▸ Exercise aim
Search the data for the string "textbf" and copy each line in which it appears.

Dataset items
* * *

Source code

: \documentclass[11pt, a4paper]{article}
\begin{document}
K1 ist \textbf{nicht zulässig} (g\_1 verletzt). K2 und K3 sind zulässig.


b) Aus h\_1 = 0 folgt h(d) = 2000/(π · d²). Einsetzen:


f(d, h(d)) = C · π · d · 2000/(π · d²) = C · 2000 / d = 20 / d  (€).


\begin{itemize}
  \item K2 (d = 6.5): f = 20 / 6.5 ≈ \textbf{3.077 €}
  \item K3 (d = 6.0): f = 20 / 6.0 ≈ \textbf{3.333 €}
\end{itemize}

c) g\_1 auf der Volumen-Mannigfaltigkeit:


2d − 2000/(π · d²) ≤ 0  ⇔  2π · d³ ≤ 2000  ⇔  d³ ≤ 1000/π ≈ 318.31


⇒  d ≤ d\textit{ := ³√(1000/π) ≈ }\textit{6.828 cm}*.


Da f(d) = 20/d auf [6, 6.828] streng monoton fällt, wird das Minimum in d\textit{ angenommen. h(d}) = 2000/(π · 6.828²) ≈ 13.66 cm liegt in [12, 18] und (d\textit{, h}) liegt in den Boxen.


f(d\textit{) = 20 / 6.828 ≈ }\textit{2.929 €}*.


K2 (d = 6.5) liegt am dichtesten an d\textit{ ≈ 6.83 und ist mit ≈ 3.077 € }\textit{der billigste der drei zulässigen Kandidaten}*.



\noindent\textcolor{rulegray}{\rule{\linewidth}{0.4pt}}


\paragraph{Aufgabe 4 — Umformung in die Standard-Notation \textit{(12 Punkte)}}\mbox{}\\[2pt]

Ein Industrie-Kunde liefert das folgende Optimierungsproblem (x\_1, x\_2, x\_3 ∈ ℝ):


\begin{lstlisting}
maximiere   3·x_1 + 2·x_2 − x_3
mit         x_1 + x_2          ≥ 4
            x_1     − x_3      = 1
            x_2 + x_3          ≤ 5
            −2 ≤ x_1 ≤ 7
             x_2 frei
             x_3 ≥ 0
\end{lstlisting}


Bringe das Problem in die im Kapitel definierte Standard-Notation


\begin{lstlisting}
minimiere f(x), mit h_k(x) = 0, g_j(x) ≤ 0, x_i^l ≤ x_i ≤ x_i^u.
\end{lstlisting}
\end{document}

* * *

▸ Response for this exercise
K1 ist \textbf{nicht zulässig} (g\_1 verletzt). K2 und K3 sind zulässig.
  \item K2 (d = 6.5): f = 20 / 6.5 ≈ \textbf{3.077 €}
  \item K3 (d = 6.0): f = 20 / 6.0 ≈ \textbf{3.333 €}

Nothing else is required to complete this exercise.